Les chercheurs du British Antarctic Survey (BAS) utilisent les images satellites les plus hautes résolutions disponibles.

Même prises à partir de 620 km, ces images sont suffisamment nettes pour capturer les formes distinctives d’espèces différentes.

L’équipe effectuera bientôt un audit des rorquals communs en Méditerranée.

La première évaluation de ce type sera partiellement automatisée en utilisant un programme informatique pour rechercher des données satellitaires.

Les eaux situées au nord de la Corse, connues sous le nom de mer de Ligurie, constituent une zone protégée pour les cétacés et les autorités régionales souhaitent mieux comprendre les mouvements d’animaux liés à la navigation afin d’éviter des collisions.

Des études antérieures ont joué avec l’idée de repérer des baleines en orbite, mais avec un succès limité.

Cette nouvelle approche de BAS s’appuie sur les images du satellite WorldView-3 exploité par la société américaine DigitalGloble.

WorldView-3 est capable de discerner des objets d’une surface aussi petite que 31 cm à la surface de la Terre. Seuls les systèmes militaires restreints voient les détails plus fins.

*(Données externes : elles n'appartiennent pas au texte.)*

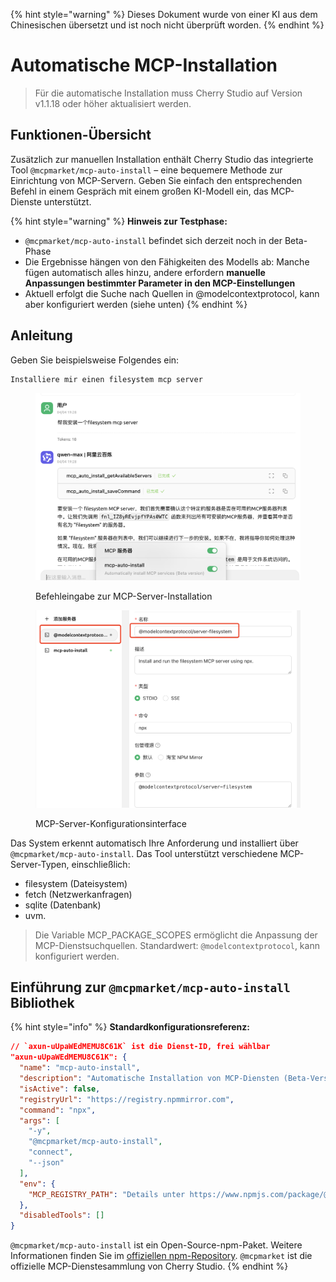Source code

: 
{% hint style="warning" %}
Dieses Dokument wurde von einer KI aus dem Chinesischen übersetzt und ist noch nicht überprüft worden.
{% endhint %}

# Automatische MCP-Installation

> Für die automatische Installation muss Cherry Studio auf Version v1.1.18 oder höher aktualisiert werden.

## Funktionen-Übersicht

Zusätzlich zur manuellen Installation enthält Cherry Studio das integrierte Tool `@mcpmarket/mcp-auto-install` – eine bequemere Methode zur Einrichtung von MCP-Servern. Geben Sie einfach den entsprechenden Befehl in einem Gespräch mit einem großen KI-Modell ein, das MCP-Dienste unterstützt.

{% hint style="warning" %}
**Hinweis zur Testphase:**

* `@mcpmarket/mcp-auto-install` befindet sich derzeit noch in der Beta-Phase
* Die Ergebnisse hängen von den Fähigkeiten des Modells ab: Manche fügen automatisch alles hinzu, andere erfordern **manuelle Anpassungen bestimmter Parameter in den MCP-Einstellungen**
* Aktuell erfolgt die Suche nach Quellen in @modelcontextprotocol, kann aber konfiguriert werden (siehe unten)
{% endhint %}

## Anleitung

Geben Sie beispielsweise Folgendes ein:

```
Installiere mir einen filesystem mcp server
```

<figure><img src="../../.gitbook/assets/mcp-auto-install_shot1.png" alt=""><figcaption><p>Befehleingabe zur MCP-Server-Installation</p></figcaption></figure>

<figure><img src="../../.gitbook/assets/mcp-auto-install_shot2.png" alt=""><figcaption><p>MCP-Server-Konfigurationsinterface</p></figcaption></figure>

Das System erkennt automatisch Ihre Anforderung und installiert über `@mcpmarket/mcp-auto-install`. Das Tool unterstützt verschiedene MCP-Server-Typen, einschließlich:

* filesystem (Dateisystem)
* fetch (Netzwerkanfragen)
* sqlite (Datenbank)
* uvm.

> Die Variable MCP_PACKAGE_SCOPES ermöglicht die Anpassung der MCP-Dienstsuchquellen. Standardwert: `@modelcontextprotocol`, kann konfiguriert werden.

## Einführung zur `@mcpmarket/mcp-auto-install` Bibliothek

{% hint style="info" %}
**Standardkonfigurationsreferenz:**

```json
// `axun-uUpaWEdMEMU8C61K` ist die Dienst-ID, frei wählbar
"axun-uUpaWEdMEMU8C61K": {
  "name": "mcp-auto-install",
  "description": "Automatische Installation von MCP-Diensten (Beta-Version)",
  "isActive": false,
  "registryUrl": "https://registry.npmmirror.com",
  "command": "npx",
  "args": [
    "-y",
    "@mcpmarket/mcp-auto-install",
    "connect",
    "--json"
  ],
  "env": {
    "MCP_REGISTRY_PATH": "Details unter https://www.npmjs.com/package/@mcpmarket/mcp-auto-install"
  },
  "disabledTools": []
}
```

`@mcpmarket/mcp-auto-install` ist ein Open-Source-npm-Paket. Weitere Informationen finden Sie im [offiziellen npm-Repository](https://www.npmjs.com/package/@mcpmarket/mcp-auto-install). `@mcpmarket` ist die offizielle MCP-Dienstesammlung von Cherry Studio.
{% endhint %}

« Les satellites se sont tellement améliorés avec leur résolution spatiale », a expliqué Hannah Cubaynes, affiliée à la fois à l’Université de Cambridge et à la BAS.

« Pour la première fois, nous avons été en mesure de découvrir des caractéristiques vraiment distinctives des baleines, telles que leurs nageoires et leurs dames. »

Qu’ont fait les scientifiques?

L’équipe de Mme Cubaynes a examiné des photos de WorldView-3 dans différentes parties du globe, à la recherche de rorquals communs dans le nord de la Méditerranée, les droits du sud autour de la Península Valdés, en Argentine; et les baleines grises du Pacifique à la Laguna San Ignacio, au Mexique.

Ce sont tous des fanons (filtres filtrants) et parmi les plus grands cétacés, atteignant 15 ou 20 m de long.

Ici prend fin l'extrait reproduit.